Why does social capital matter? Because the evidence, disputed but never overturned, suggests that people who know their neighbours' names are less likely to be burgled than those ? usually the poor and transient ? who don't. Their kids are likely to be safer, even if they are not the type to join groups such as the PTA or the church.

People with friends are likely to be happier and live longer than those who don't have any. Family and friends are the core form of networking, but it feeds out into wider civic society and all forms of activism, from football supporters' clubs to political and social activism.

I enjoy this kind of chat, especially when the speaker is not a doom-monger. The Putnams arrived in New England in 1640, 20 years after the Pilgrim Fathers, and he has a nice little riff about how unsettling later newcomers can be.

Those Dutch? Those Germans? They don't speak English and they don't mix. But then along come the Irish and the Italians, then the Jews. Suddenly the Brits, Dutch and Germans find they are all Anglo-Saxons after all. They have created "a new us".

By the same token, what used to be called "Jewish comedy" ? most American comics were apparently Jewish at one stage ? is now just comedy. Back in 1910, people deplored the habit of creating an Italian-American Society and wanted immigrants to integrate. But joining the Italian-American Society was just a stage in becoming "real Americans" and joining the Rotary Club. "Bridging it" is a thought we might usefully ponder in Britain.

Putnam knows Britain well enough to know our differences. A conspicuous one is religion and its prominent role in forming social capital in America. In his new work, American Grace, Putnam's research finds that churchgoers score very highly on good causes and are more likely to be involved in secular and progressive good causes as well as religious ones, although they are a tad less tolerant.

Some 65% of Americans believe in the right to speak out in defence of al-Qaida (I'm afraid the UK figure is 45%) but that rises to 70% among the secular and 60% among the religious.

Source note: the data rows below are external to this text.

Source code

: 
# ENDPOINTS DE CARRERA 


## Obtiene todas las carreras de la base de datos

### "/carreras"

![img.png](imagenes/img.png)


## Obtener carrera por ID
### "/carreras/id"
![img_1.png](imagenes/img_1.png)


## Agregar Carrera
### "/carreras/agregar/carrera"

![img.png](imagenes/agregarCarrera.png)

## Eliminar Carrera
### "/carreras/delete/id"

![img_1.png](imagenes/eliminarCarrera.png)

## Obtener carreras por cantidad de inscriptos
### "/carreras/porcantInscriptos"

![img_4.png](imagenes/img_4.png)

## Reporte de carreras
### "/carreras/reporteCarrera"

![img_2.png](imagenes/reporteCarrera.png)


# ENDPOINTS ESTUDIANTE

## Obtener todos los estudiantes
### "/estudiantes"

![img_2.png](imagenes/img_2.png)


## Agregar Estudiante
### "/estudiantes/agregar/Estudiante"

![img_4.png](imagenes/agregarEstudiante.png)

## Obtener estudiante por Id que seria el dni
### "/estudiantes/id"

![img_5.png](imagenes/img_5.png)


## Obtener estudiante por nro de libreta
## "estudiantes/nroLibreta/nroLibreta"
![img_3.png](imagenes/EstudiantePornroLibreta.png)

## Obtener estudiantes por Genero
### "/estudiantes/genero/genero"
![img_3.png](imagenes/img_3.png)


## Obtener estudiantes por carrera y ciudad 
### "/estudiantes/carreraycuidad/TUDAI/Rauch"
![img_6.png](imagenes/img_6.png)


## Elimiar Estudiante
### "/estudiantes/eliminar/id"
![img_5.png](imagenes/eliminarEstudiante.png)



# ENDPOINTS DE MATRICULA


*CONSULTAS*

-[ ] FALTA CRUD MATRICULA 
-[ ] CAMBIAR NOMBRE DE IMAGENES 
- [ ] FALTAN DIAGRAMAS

All the same, churches have been champions of immigrants' rights, as they were of slaves 150 years ago.

Secular readers may take comfort here from the evidence suggesting that churchgoing social capital is not connected with theology or even a belief in God.

It's the churchgoing habit, far more widespread in the US than here, which is crucial, along with friends made at church, synagogue or mosque. As a non-attender, I have long noted this phenomenon in my own London neighbourhood. Churchgoers are prominent among the activists.

When it came to questions, I couldn't help asking how the Republican party's unruly Tea Party movement fits into the template Putnam had been describing. They're not new activists, they're conservatives, mostly elderly, quite well-off white males, within the Republican party. They feel that other people ? women, ethnic minorities and immigrants ? are getting things they are not getting.

"They're not even against Big Government, they're against Big Government for other people," and thus very attached to the taxpayer-funded Medicare they get, says Putnam ? which will bankrupt the US (says me) unless Congress and the White House can make it cheaper and fairer. So Obama represents pretty much everything they hate, Putnam concludes.

Most advanced societies seem to have about 10% of the electorate that is elderly and grumpy about the establishment, he adds. Look at France or the True Finns party. Do you have one here? he asks. "The Conservative party," quips the man in front of me, whom I will not identify as the ex-Labour MP Derek Wyatt. Naughty Derek, that's not a very bridging remark. Bridging's harder, but we all have to try.